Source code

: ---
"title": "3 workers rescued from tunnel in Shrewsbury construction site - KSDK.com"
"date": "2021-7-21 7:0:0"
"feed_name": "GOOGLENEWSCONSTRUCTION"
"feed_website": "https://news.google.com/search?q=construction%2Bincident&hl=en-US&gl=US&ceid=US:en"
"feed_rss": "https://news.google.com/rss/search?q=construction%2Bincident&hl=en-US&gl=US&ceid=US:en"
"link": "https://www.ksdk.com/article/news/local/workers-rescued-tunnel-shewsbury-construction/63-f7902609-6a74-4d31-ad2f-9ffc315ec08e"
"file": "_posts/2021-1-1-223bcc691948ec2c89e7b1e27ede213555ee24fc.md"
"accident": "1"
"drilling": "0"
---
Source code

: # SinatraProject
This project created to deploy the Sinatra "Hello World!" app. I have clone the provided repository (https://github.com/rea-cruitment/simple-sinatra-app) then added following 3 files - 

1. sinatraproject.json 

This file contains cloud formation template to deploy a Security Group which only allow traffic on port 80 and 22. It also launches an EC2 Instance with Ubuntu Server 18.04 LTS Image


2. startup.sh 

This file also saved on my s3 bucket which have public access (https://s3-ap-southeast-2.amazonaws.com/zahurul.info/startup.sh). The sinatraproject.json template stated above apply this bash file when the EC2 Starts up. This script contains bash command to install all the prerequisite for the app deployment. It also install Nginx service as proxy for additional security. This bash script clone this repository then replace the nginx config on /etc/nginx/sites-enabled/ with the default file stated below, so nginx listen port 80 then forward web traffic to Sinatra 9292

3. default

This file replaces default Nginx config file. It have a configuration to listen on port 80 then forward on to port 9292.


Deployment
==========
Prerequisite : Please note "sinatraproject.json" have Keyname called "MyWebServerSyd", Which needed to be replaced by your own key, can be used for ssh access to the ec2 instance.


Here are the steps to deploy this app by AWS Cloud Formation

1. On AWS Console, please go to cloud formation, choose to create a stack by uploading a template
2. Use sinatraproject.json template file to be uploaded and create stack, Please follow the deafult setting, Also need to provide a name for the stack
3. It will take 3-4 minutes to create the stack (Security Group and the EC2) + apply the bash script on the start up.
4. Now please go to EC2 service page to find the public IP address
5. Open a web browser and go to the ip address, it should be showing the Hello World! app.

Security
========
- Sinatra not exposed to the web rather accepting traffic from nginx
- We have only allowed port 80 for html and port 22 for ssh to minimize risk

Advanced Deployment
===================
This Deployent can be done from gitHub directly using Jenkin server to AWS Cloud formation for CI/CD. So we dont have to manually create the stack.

==

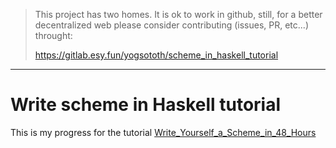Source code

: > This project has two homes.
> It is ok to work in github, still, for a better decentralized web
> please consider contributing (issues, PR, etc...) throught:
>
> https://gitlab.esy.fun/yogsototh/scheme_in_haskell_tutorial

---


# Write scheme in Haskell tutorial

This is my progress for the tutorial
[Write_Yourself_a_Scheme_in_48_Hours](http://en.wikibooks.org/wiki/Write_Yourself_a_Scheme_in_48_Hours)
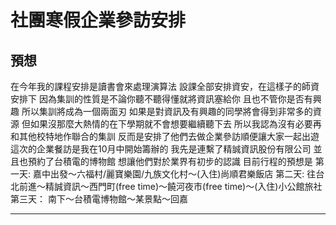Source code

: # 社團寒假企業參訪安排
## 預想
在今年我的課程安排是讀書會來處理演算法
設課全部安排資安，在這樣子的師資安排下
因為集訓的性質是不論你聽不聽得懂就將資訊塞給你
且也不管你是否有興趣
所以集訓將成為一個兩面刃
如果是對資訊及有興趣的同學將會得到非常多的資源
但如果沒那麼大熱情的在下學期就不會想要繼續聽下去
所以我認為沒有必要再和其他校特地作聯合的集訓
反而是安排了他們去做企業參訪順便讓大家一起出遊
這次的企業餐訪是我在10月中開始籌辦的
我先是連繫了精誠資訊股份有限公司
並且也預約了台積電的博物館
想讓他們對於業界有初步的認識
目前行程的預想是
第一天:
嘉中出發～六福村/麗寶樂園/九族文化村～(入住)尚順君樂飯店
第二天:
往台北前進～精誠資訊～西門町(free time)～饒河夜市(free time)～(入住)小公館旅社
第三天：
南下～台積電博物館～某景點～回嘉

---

### Task item
Using the listing above, show every line that includes the string "then".

### Response
This project created to deploy the Sinatra "Hello World!" app. I have clone the provided repository (https://github.com/rea-cruitment/simple-sinatra-app) then added following 3 files - 
This file also saved on my s3 bucket which have public access (https://s3-ap-southeast-2.amazonaws.com/zahurul.info/startup.sh). The sinatraproject.json template stated above apply this bash file when the EC2 Starts up. This script contains bash command to install all the prerequisite for the app deployment. It also install Nginx service as proxy for additional security. This bash script clone this repository then replace the nginx config on /etc/nginx/sites-enabled/ with the default file stated below, so nginx listen port 80 then forward web traffic to Sinatra 9292
This file replaces default Nginx config file. It have a configuration to listen on port 80 then forward on to port 9292.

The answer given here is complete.